Where a line below includes the word "assets", copy that line.

--- Source data ---
▼

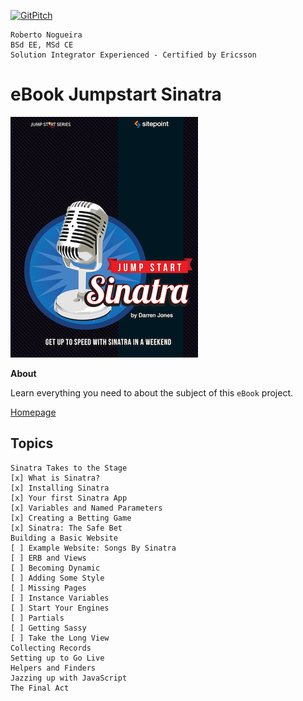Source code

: [![GitPitch](https://gitpitch.com/assets/badge.svg)](https://gitpitch.com/enogrob/ebook-project/master)
```
Roberto Nogueira  
BSd EE, MSd CE
Solution Integrator Experienced - Certified by Ericsson
```
# eBook Jumpstart Sinatra

![ebook image](assets/ebook.png)

**About**

Learn everything you need to about the subject of this `eBook` project.

[Homepage](https://www.sitepoint.com/premium/books/jump-start-sinatra)

## Topics
```
Sinatra Takes to the Stage
[x] What is Sinatra?
[x] Installing Sinatra
[x] Your first Sinatra App
[x] Variables and Named Parameters
[x] Creating a Betting Game
[x] Sinatra: The Safe Bet
Building a Basic Website
[ ] Example Website: Songs By Sinatra
[ ] ERB and Views
[ ] Becoming Dynamic
[ ] Adding Some Style
[ ] Missing Pages
[ ] Instance Variables
[ ] Start Your Engines
[ ] Partials
[ ] Getting Sassy
[ ] Take the Long View
Collecting Records
Setting up to Go Live
Helpers and Finders
Jazzing up with JavaScript
The Final Act
```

▲

--- Result of this task ---
: [![GitPitch](https://gitpitch.com/assets/badge.svg)](https://gitpitch.com/enogrob/ebook-project/master)
![ebook image](assets/ebook.png)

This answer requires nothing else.